The Collective Bargaining Agreement between team owners and the NFL Players’ Association expired at the end of the season, and if an agreement is not reached by March 4th, we are looking at a lockout. How does such a wildly profitable league find itself on the verge of a work stoppage?
On the surface, it seems as if the blame should fall squarely on the greedy owners. After all, they are the ones who decided to opt out of the current CBA two years early. NFL owners are certainly an evil bunch—Dan Snyder and Jerry Jones come to mind—but it is foolish to dismiss their concerns with the current CBA as illegitimate. The current CBA, extended in 2006, gives players 59.6 percent of total revenue and implemented a revenue-sharing plan in which the league’s 15 highest-earning franchises subsidize the 17 teams that earn the least. This CBA would be all fine and good if we were still in the 1990s, but we’re in 2011 now, and we have to deal with a couple of modern realities.
The primary argument from the owners is that the current CBA does not account for the high-risk investments owners have made on new stadiums and other capital expenditures. From the 1970s through the 1990s, stadiums that were partly or wholly subsidized by taxpayers were the norm. However, this is no longer the case, as taxpayers begin to realize that football stadiums are expensive as hell, and may actually cause more harm than good in the community. Thus, many owners are pouring millions and millions of borrowed dollars to build new state-of-the-art facilities. On the flip side, though, some teams still have favorable stadium deals that call for little or no expenditures from the organization.
Therefore, Jerry Jones still has to write a check to Mike Brown, owner of the Cincinnati Bengals, even though Mike Brown is making a far greater profit because of his low overhead costs. Many owners claim that some of their peers intentionally keep revenues low to maintain their spot in the NFL’s lower 17 and ensure that they’ll receive a subsidy. Owners are pissed, and that attitude definitely comes through in their proposed changes to the CBA.
The NFL’s annual revenue stream is about $9 billion. Under the current CBA, owners automatically take $1 billion off the top, and then give roughly 60% of the remaining $8 billion to the players. The owners want to continue to give the players 60 percent—but of a smaller pie. They are proposing that they should take about $2.4 billion off the top, a number they say reflects the changing economic realities of the era, and then give players 60 percent of the remaining $6.6 billion.
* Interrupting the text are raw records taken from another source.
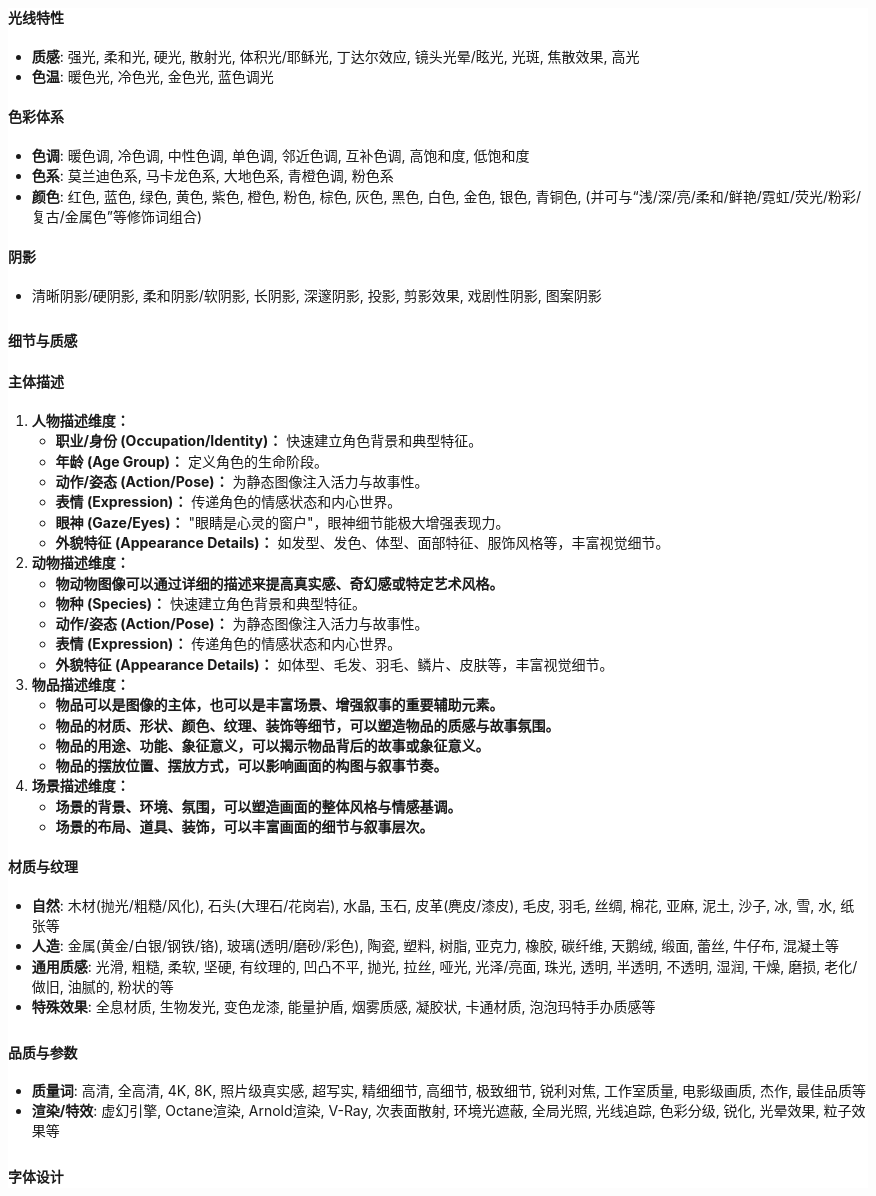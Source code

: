 #### 光线特性
*   **质感**: 强光, 柔和光, 硬光, 散射光, 体积光/耶稣光, 丁达尔效应, 镜头光晕/眩光, 光斑, 焦散效果, 高光
*   **色温**: 暖色光, 冷色光, 金色光, 蓝色调光

#### 色彩体系
*   **色调**: 暖色调, 冷色调, 中性色调, 单色调, 邻近色调, 互补色调, 高饱和度, 低饱和度
*   **色系**: 莫兰迪色系, 马卡龙色系, 大地色系, 青橙色调, 粉色系
*   **颜色**: 红色, 蓝色, 绿色, 黄色, 紫色, 橙色, 粉色, 棕色, 灰色, 黑色, 白色, 金色, 银色, 青铜色, (并可与“浅/深/亮/柔和/鲜艳/霓虹/荧光/粉彩/复古/金属色”等修饰词组合)

#### 阴影
*   清晰阴影/硬阴影, 柔和阴影/软阴影, 长阴影, 深邃阴影, 投影, 剪影效果, 戏剧性阴影, 图案阴影

### **`细节与质感`**

#### 主体描述
1.  **人物描述维度：**
    *   **职业/身份 (Occupation/Identity)：** 快速建立角色背景和典型特征。
    *   **年龄 (Age Group)：** 定义角色的生命阶段。
    *   **动作/姿态 (Action/Pose)：** 为静态图像注入活力与故事性。
    *   **表情 (Expression)：** 传递角色的情感状态和内心世界。
    *   **眼神 (Gaze/Eyes)：** "眼睛是心灵的窗户"，眼神细节能极大增强表现力。    
    *   **外貌特征 (Appearance Details)：** 如发型、发色、体型、面部特征、服饰风格等，丰富视觉细节。
2.  **动物描述维度：**
    *   **物动物图像可以通过详细的描述来提高真实感、奇幻感或特定艺术风格。** 
    *   **物种 (Species)：** 快速建立角色背景和典型特征。
    *   **动作/姿态 (Action/Pose)：** 为静态图像注入活力与故事性。
    *   **表情 (Expression)：** 传递角色的情感状态和内心世界。
    *   **外貌特征 (Appearance Details)：** 如体型、毛发、羽毛、鳞片、皮肤等，丰富视觉细节。
2.  **物品描述维度：** 
    *   **物品可以是图像的主体，也可以是丰富场景、增强叙事的重要辅助元素。** 
    *   **物品的材质、形状、颜色、纹理、装饰等细节，可以塑造物品的质感与故事氛围。**
    *   **物品的用途、功能、象征意义，可以揭示物品背后的故事或象征意义。**
    *   **物品的摆放位置、摆放方式，可以影响画面的构图与叙事节奏。**
3.  **场景描述维度：**
    *   **场景的背景、环境、氛围，可以塑造画面的整体风格与情感基调。**
    *   **场景的布局、道具、装饰，可以丰富画面的细节与叙事层次。**

#### 材质与纹理
*   **自然**: 木材(抛光/粗糙/风化), 石头(大理石/花岗岩), 水晶, 玉石, 皮革(麂皮/漆皮), 毛皮, 羽毛, 丝绸, 棉花, 亚麻, 泥土, 沙子, 冰, 雪, 水, 纸张等
*   **人造**: 金属(黄金/白银/钢铁/铬), 玻璃(透明/磨砂/彩色), 陶瓷, 塑料, 树脂, 亚克力, 橡胶, 碳纤维, 天鹅绒, 缎面, 蕾丝, 牛仔布, 混凝土等
*   **通用质感**: 光滑, 粗糙, 柔软, 坚硬, 有纹理的, 凹凸不平, 抛光, 拉丝, 哑光, 光泽/亮面, 珠光, 透明, 半透明, 不透明, 湿润, 干燥, 磨损, 老化/做旧, 油腻的, 粉状的等
*   **特殊效果**: 全息材质, 生物发光, 变色龙漆, 能量护盾, 烟雾质感, 凝胶状, 卡通材质, 泡泡玛特手办质感等

### **`品质与参数`**

*   **质量词**: 高清, 全高清, 4K, 8K, 照片级真实感, 超写实, 精细细节, 高细节, 极致细节, 锐利对焦, 工作室质量, 电影级画质, 杰作, 最佳品质等
*   **渲染/特效**: 虚幻引擎, Octane渲染, Arnold渲染, V-Ray, 次表面散射, 环境光遮蔽, 全局光照, 光线追踪, 色彩分级, 锐化, 光晕效果, 粒子效果等

### **`字体设计`**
I did the math, y’all—that’s a 17.5 percent reduction in revenue going to the players. Under the current CBA, owners are receiving $4.2 billion in revenue, while the players receive $4.8 billion. Under the changes proposed by the owners, players would receive $3.96 billion, while the owners would receive $5.04 billion. While I think that the owners’ concerns about changing economic times and an unfair revenue-sharing policy are legitimate, I think that their initial proposal is laughably aggressive. The NFLPA is not going to agree to this, and rightfully so—this is a “Madoff-esque” con-job that the owners are trying to pull. The NFLPA has offered a couple of counter-proposals, though, that I think are extremely reasonable. The first counter-proposal is to let the Players Association see the owners’ audited financial statements so they can determine if such a hit to their revenue is justified. The second counter-proposal is to just split the $9 billion in half with 50 percent to the owners and 50 percent to the players. The owners, of course, refused both of these proposals.
The players have come up with two very reasonable counter-proposals, but the owners feel like they don’t need to negotiate at this point. Not only is the start of the regular season months away, but the players’ health coverage runs out if no new deal is in place by March 4th. Also, owners could, in theory, reduce their operating expenses by up to 50 percent via elimination of player salaries and temporary layoffs or salary reductions of other employees. TV deals with DirecTV and other broadcast networks would continue to pay owners during a lockout, and that revenue should be able to cover the reduced operating expenses of a lost season. As much money as NFL players make, they would be more financially stressed during a lockout than the owners, and when one factors in the relatively short career span of an NFL player, it is a no-brainer who has the upper-hand in labor negotiations. As a fan, I would like to see owners ratchet down their demands a bit and save the 2011-2012 NFL season. After all, NFL players put the team on their back every week and do this shit … for Madden the fans.
-Kunal Bansal ’12
Kramer J McLuckie • Feb 18, 2011 at 10:01 am
RHCP are on indefinite hiatus (broke up). Otherwise, unimpeachable excellence.